Symbols and semiotics in the interface
Graphic symbols have long been used by industrial designers to suggest the function controls and buttons in a compact, nonverbal manner (Meggs 1989). User interfaces are dominated by nonverbal symbols, icons, pictograms, and other graphic metaphors, and the design of visual interfaces usually involves creating new symbols or adapting existing ones to represent standard actions and elements within the program. Figure 5 illustrates a typical screen from a multimedia program designed as a teaching resource for cardiothoracic imaging. The row of three button icons at the lower right represent standard features of the interface such as opening a magnified "zoom" window of the radiograph, showing labels on the radiograph, and opening a window with case notes. Semiotics, the study of signs, symbols, and their use and meaning (Eco 1976) has had a powerful impact on the designers of graphic symbols and typography. Semiotics has been advocated as a analytical tool and guiding principle in the visual design professions (Ashwin 1989) and particularly in the design of graphic user interfaces (Marcus 1992). The careful, systematic application of graphic symbols and icons is crucial to the success of interface design (Schneiderman 1992). Graphic interfaces and other symbolic design systems are not inherently "user-friendly," and a poorly designed interface can rapidly deteriorate into an elaborate digital rebus of cryptic symbols in ambiguous relationships (Lupton 1989; Nelson 1990).

Summary
Digital media are not just audiovisuals played on computer screens. Complex electronic documents may be a mixture of all forms of communications media, delivered in a highly dynamic, interactive form that challenges many of the basic tenets of audiovisual and graphic design. The most powerful forms of electronic documents are those that incorporate "live" data links from high-bandwidth optical fiber computer networks such as those now being assembled in the High-Performance Computing Initiative. These multimedia books and magazines will challenge the very definition of "publication" because they will not contain static content nor will they exist in multiple copies. There may be only one copy of most "publications" in existence, and all access to these on-line publications will flow from source to user through digital networks. Documents that incorporate live network links will dynamically change their content over time, in response to built-in instructions to seek out specific information from network sources at frequent intervals. Documents that attempt to assemble multiple forms of information that is in continual flux will be the ultimate challenge for graphic designers and audiovisual professionals. At the level of individual hospitals most medical records and patient information will eventually exist as live documents that continually search the both the local hospital information systems and national data sources such as Medline for information relevant to the care and treatment of that particular patient.

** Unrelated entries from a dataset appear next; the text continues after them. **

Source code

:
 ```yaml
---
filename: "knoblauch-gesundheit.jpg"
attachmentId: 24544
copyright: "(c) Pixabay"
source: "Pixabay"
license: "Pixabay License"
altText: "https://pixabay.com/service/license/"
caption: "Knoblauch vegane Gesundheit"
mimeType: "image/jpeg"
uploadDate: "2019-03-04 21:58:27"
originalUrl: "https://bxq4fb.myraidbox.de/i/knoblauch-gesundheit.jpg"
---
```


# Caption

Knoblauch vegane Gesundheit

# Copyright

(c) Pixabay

As digital multimedia documents and publications become the dominant communications medium in the biomedical sciences, the design and production of and electronic documents will soon dominate and perhaps subsume many of the audiovisual professions within biomedical communications. This does not mean that the core skill disciplines of biocommunications will disappear-but the advent of such a powerful new communications medium will have profound effects on both the way we practice our individual disciplines, and create the need for new biocommunications professionals whose primary function is to design and produce digital multimedia documents and publications. Although most of the fundamental audiovisual design and production skills are equally applicable to these new media, the highly interactive nature of electronic documents will make human interface design an essential skill in biocommunications.